TASK DIRECTIONS:
Within the records below, how many lines hold the word "newcommand"? Only the number should be returned.

Pictures paired with source code:
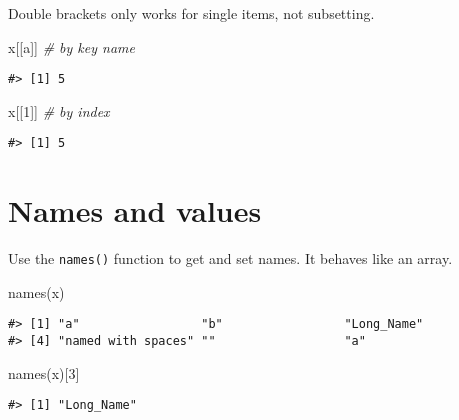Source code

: \documentclass[
]{book}
\newenvironment{Shaded}{\begin{snugshade}}{\end{snugshade}}
\newcommand{\CommentTok}[1]{\textcolor[rgb]{0.56,0.35,0.01}{\textit{#1}}}
\newcommand{\DecValTok}[1]{\textcolor[rgb]{0.00,0.00,0.81}{#1}}
\newcommand{\FunctionTok}[1]{\textcolor[rgb]{0.00,0.00,0.00}{#1}}
\newcommand{\NormalTok}[1]{#1}
\newcommand{\StringTok}[1]{\textcolor[rgb]{0.31,0.60,0.02}{#1}}
\begin{document}
Double brackets only works for single items, not subsetting.

\begin{Shaded}
\begin{Highlighting}[]
\NormalTok{x[[}\StringTok{\textquotesingle{}a\textquotesingle{}}\NormalTok{]] }\CommentTok{\# by key name}
\end{Highlighting}
\end{Shaded}

\begin{verbatim}
#> [1] 5
\end{verbatim}

\begin{Shaded}
\begin{Highlighting}[]
\NormalTok{x[[}\DecValTok{1}\NormalTok{]]   }\CommentTok{\# by index}
\end{Highlighting}
\end{Shaded}

\begin{verbatim}
#> [1] 5
\end{verbatim}

\hypertarget{names-and-values}{%
\section{Names and values}\label{names-and-values}}

Use the \texttt{names()} function to get and set names. It behaves like an array.

\begin{Shaded}
\begin{Highlighting}[]
\FunctionTok{names}\NormalTok{(x)}
\end{Highlighting}
\end{Shaded}

\begin{verbatim}
#> [1] "a"                 "b"                 "Long_Name"        
#> [4] "named with spaces" ""                  "a"
\end{verbatim}

\begin{Shaded}
\begin{Highlighting}[]
\FunctionTok{names}\NormalTok{(x)[}\DecValTok{3}\NormalTok{]}
\end{Highlighting}
\end{Shaded}

\begin{verbatim}
#> [1] "Long_Name"
\end{verbatim}
\end{document}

TASK ANSWER:
5